Continuité, partage, sens du collectif, voilà donc les balises d’un club qui a conservé sept joueuses de la saison passée et recruté 100% français, avec les arrivées à la passe de Aziliz Divoux et Loane Motta-Paes, de la jeune réceptionneuse-attaquante de l’équipe de France Manon Moreels, et de la centrale Chloe Lesenechal ! La pièce maîtresse ajoutée au puzzle, c’est évidemment l’arrivée de la passeuse franco-belge, Aziliz Divoux, vue en France à Paris Saint-Cloud et Mulhouse auparavant et qui revient en LAF, forte d’une expérience en Ligue des Champions avec le club allemand d’Aix-la-Chapelle. L’histoire de «la» rencontre est d’ailleurs assez magique. En janvier dernier, quand il monte dans la voiture qui l’emmène au TQO, Thibaut Gosselin pense soudain à Aziliz pour tenir le jeu du VCMB à la rentrée prochaine. Dix minutes plus tard, l’agent de la joueuse l’appelle pour lui demander si le profil de la passeuse franco-belge pouvait l’intéresser ! « Elle doit nous apporter son expérience et nous emmener vers le niveau supérieur. En même temps, je ne veux pas changer l’équipe pour elle et je ne veux pas qu’elle change pour l’équipe. Je veux que l’équipe et elle se rencontrent et construisent quelque chose ensemble », dit joliment Thibaut.

 

Car, aussi sage soit-il dans la construction et l’approche des choses, Marcq-en-Barœul est un ambitieux, qui ne s’ignore plus désormais. Alors qu’il vient de terminer sa deuxième semaine pleine de travail, le VCMB a les coudes serrés et il avance groupé. D’ailleurs, avec le coronavirus, toutes les joueuses, étrangères comprises, sont restées en France durant l’intersaison ! Le club a prolongé les baux des locations et les filles ont très vite eu envie de se remettre au travail.

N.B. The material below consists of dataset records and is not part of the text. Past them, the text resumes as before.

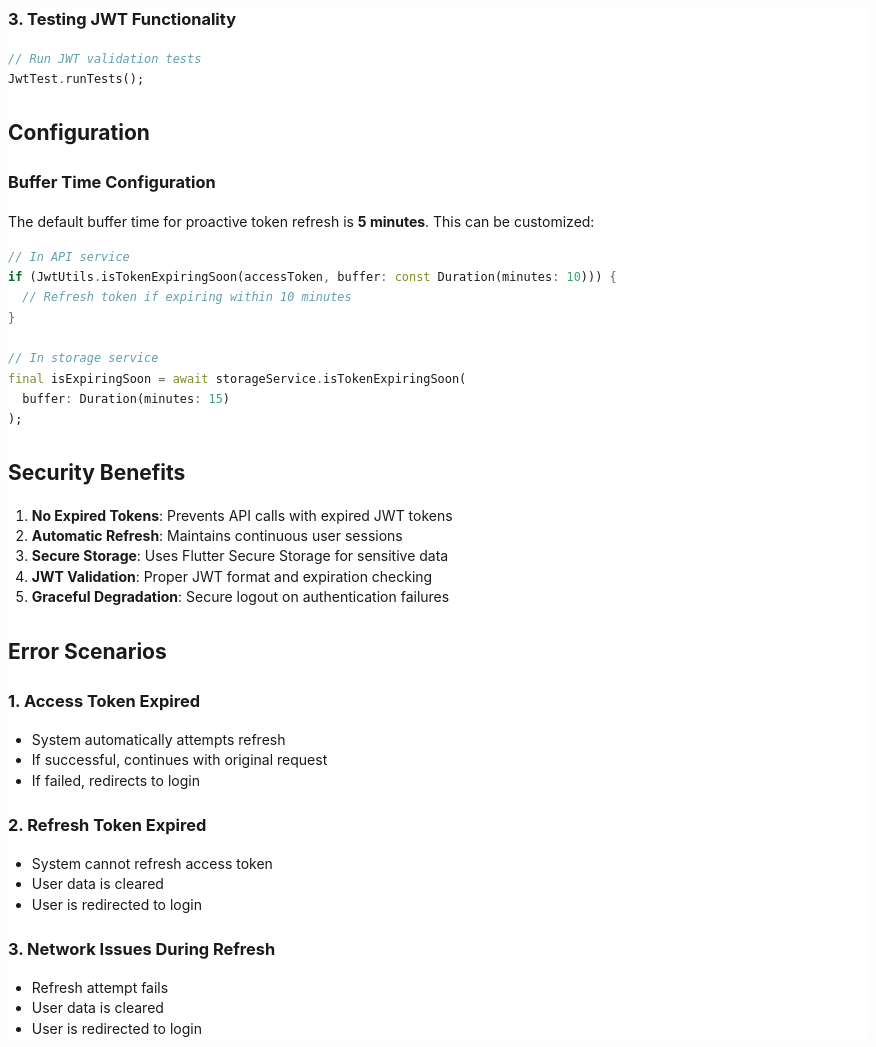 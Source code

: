 ### 3. Testing JWT Functionality

```dart
// Run JWT validation tests
JwtTest.runTests();
```

## Configuration

### Buffer Time Configuration

The default buffer time for proactive token refresh is **5 minutes**. This can be customized:

```dart
// In API service
if (JwtUtils.isTokenExpiringSoon(accessToken, buffer: const Duration(minutes: 10))) {
  // Refresh token if expiring within 10 minutes
}

// In storage service
final isExpiringSoon = await storageService.isTokenExpiringSoon(
  buffer: Duration(minutes: 15)
);
```

## Security Benefits

1. **No Expired Tokens**: Prevents API calls with expired JWT tokens
2. **Automatic Refresh**: Maintains continuous user sessions
3. **Secure Storage**: Uses Flutter Secure Storage for sensitive data
4. **JWT Validation**: Proper JWT format and expiration checking
5. **Graceful Degradation**: Secure logout on authentication failures

## Error Scenarios

### 1. Access Token Expired
- System automatically attempts refresh
- If successful, continues with original request
- If failed, redirects to login

### 2. Refresh Token Expired
- System cannot refresh access token
- User data is cleared
- User is redirected to login

### 3. Network Issues During Refresh
- Refresh attempt fails
- User data is cleared
- User is redirected to login
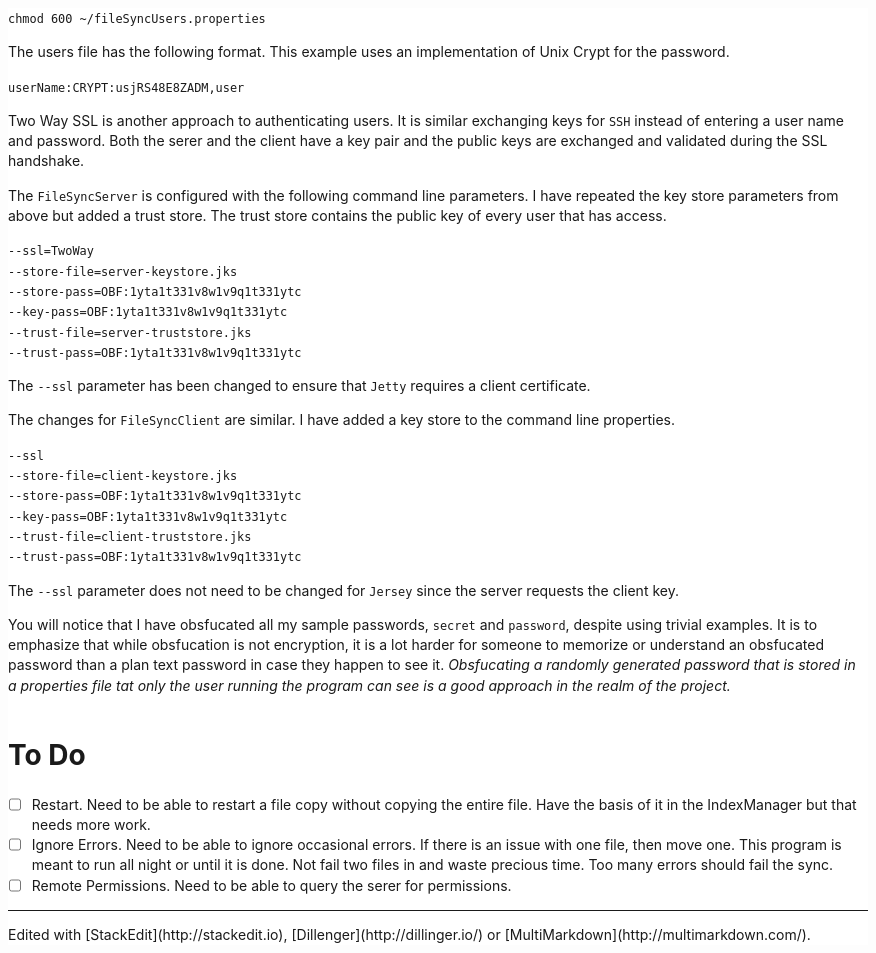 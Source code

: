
 ```
chmod 600 ~/fileSyncUsers.properties
```

The users file has the following format.
This example uses an implementation of Unix Crypt for the password.

```
userName:CRYPT:usjRS48E8ZADM,user
```

Two Way SSL is another approach to authenticating users.
It is similar exchanging keys for `SSH` instead of entering a user name and password.
Both the serer and the client have a key pair and the public keys are exchanged and validated during the SSL handshake.

The `FileSyncServer` is configured with the following command line parameters.
I have repeated the key store parameters from above but added a trust store.
The trust store contains the public key of every user that has access.

```
--ssl=TwoWay
--store-file=server-keystore.jks
--store-pass=OBF:1yta1t331v8w1v9q1t331ytc
--key-pass=OBF:1yta1t331v8w1v9q1t331ytc
--trust-file=server-truststore.jks
--trust-pass=OBF:1yta1t331v8w1v9q1t331ytc
```

The `--ssl` parameter has been changed to ensure that `Jetty` requires a client certificate.

The changes for `FileSyncClient` are similar.
I have added a key store to the command line properties.

```
--ssl
--store-file=client-keystore.jks
--store-pass=OBF:1yta1t331v8w1v9q1t331ytc
--key-pass=OBF:1yta1t331v8w1v9q1t331ytc
--trust-file=client-truststore.jks
--trust-pass=OBF:1yta1t331v8w1v9q1t331ytc
```

The `--ssl` parameter does not need to be changed for `Jersey` since the server
requests the client key.

You will notice that I have obsfucated all my sample passwords, `secret` and `password`, despite using trivial examples.
It is to emphasize that while obsfucation is not encryption, it is a lot harder for someone to memorize or understand an obsfucated password than a plan text password in case they happen to see it.
*Obsfucating a randomly generated password that is stored in a properties file tat only the user running the program can see is a good approach in the realm of the project.*

# To Do
- [ ] Restart. Need to be able to restart a file copy without copying the entire file. Have the basis of it in the IndexManager but that needs more work.
- [ ] Ignore Errors. Need to be able to ignore occasional errors. If there is an issue with one file, then move one. This program is meant to run all night or until it is done. Not fail two files in and waste precious time. Too many errors should fail the sync.
- [ ] Remote Permissions. Need to be able to query the serer for permissions.

<hr/>
Edited with [StackEdit](http://stackedit.io),   [Dillenger](http://dillinger.io/) or [MultiMarkdown](http://multimarkdown.com/).

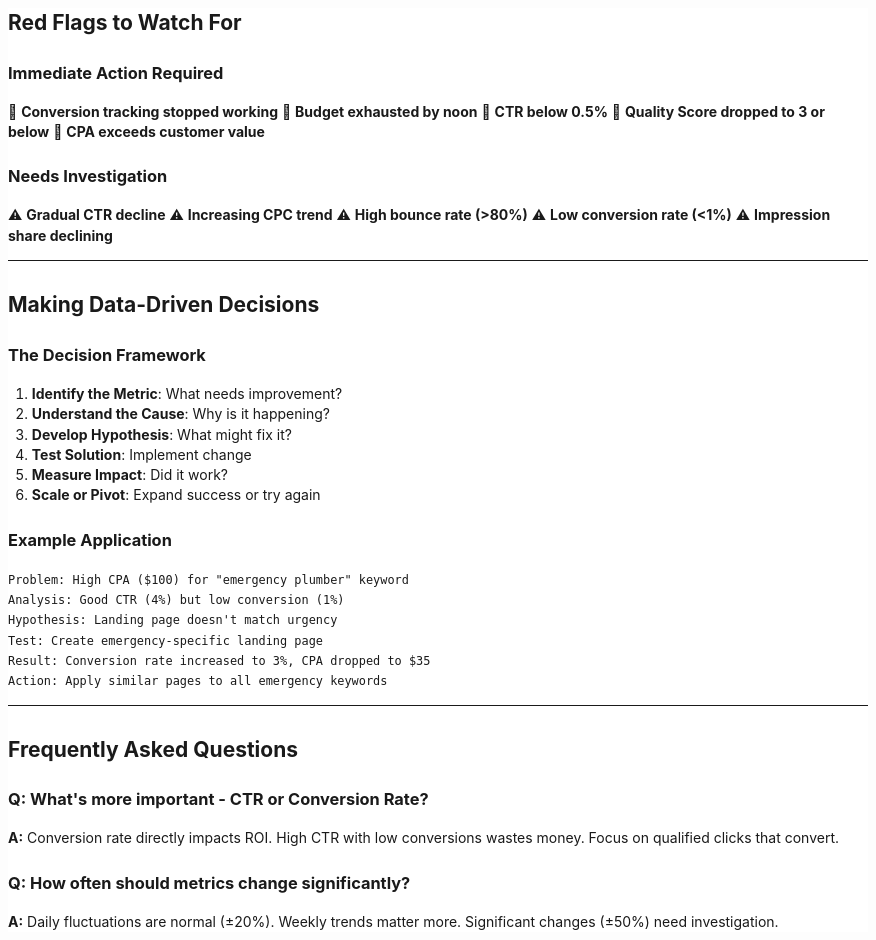 
## Red Flags to Watch For

### Immediate Action Required
🚨 **Conversion tracking stopped working**
🚨 **Budget exhausted by noon**
🚨 **CTR below 0.5%**
🚨 **Quality Score dropped to 3 or below**
🚨 **CPA exceeds customer value**

### Needs Investigation
⚠️ **Gradual CTR decline**
⚠️ **Increasing CPC trend**
⚠️ **High bounce rate (>80%)**
⚠️ **Low conversion rate (<1%)**
⚠️ **Impression share declining**

---

## Making Data-Driven Decisions

### The Decision Framework

1. **Identify the Metric**: What needs improvement?
2. **Understand the Cause**: Why is it happening?
3. **Develop Hypothesis**: What might fix it?
4. **Test Solution**: Implement change
5. **Measure Impact**: Did it work?
6. **Scale or Pivot**: Expand success or try again

### Example Application
```
Problem: High CPA ($100) for "emergency plumber" keyword
Analysis: Good CTR (4%) but low conversion (1%)
Hypothesis: Landing page doesn't match urgency
Test: Create emergency-specific landing page
Result: Conversion rate increased to 3%, CPA dropped to $35
Action: Apply similar pages to all emergency keywords
```

---

## Frequently Asked Questions

### Q: What's more important - CTR or Conversion Rate?
**A:** Conversion rate directly impacts ROI. High CTR with low conversions wastes money. Focus on qualified clicks that convert.

### Q: How often should metrics change significantly?
**A:** Daily fluctuations are normal (±20%). Weekly trends matter more. Significant changes (±50%) need investigation.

L’arrêt brutal de la saison, alors que les Louves avaient les crocs, a laissé la trace d’une petite frustration. « On était qualifié pour les Play-Offs, sur une bonne dynamique, l’élan était là », concède Thibaut. « Tout le monde est heureux de démarrer une saison au complet, reposé, avec une grande envie. » Depuis quinze jours, les mots qui reviennent dans les discours du technicien sont audace et impertinence. « Avoir l’audace et l’impertinence de croire qu’on peut bousculer tout le monde, ne pas se considérer comme une équipe du ventre mou, mais comme une une équipe qui travaille pour aller plus haut. Ne pas se reposer. Le maintien reste quand même d’actualité, on reste un jeune club. Mais jouer le maintien, c’est faire une saison bof et nous on veut faire une saison magique. Les mots sont jolis, maintenant, il faut qu’on les mette en forme et en jeu », résume ainsi le coach du VCMB, à l’aube d’une troisième saison LAF porteuse de belles promesses.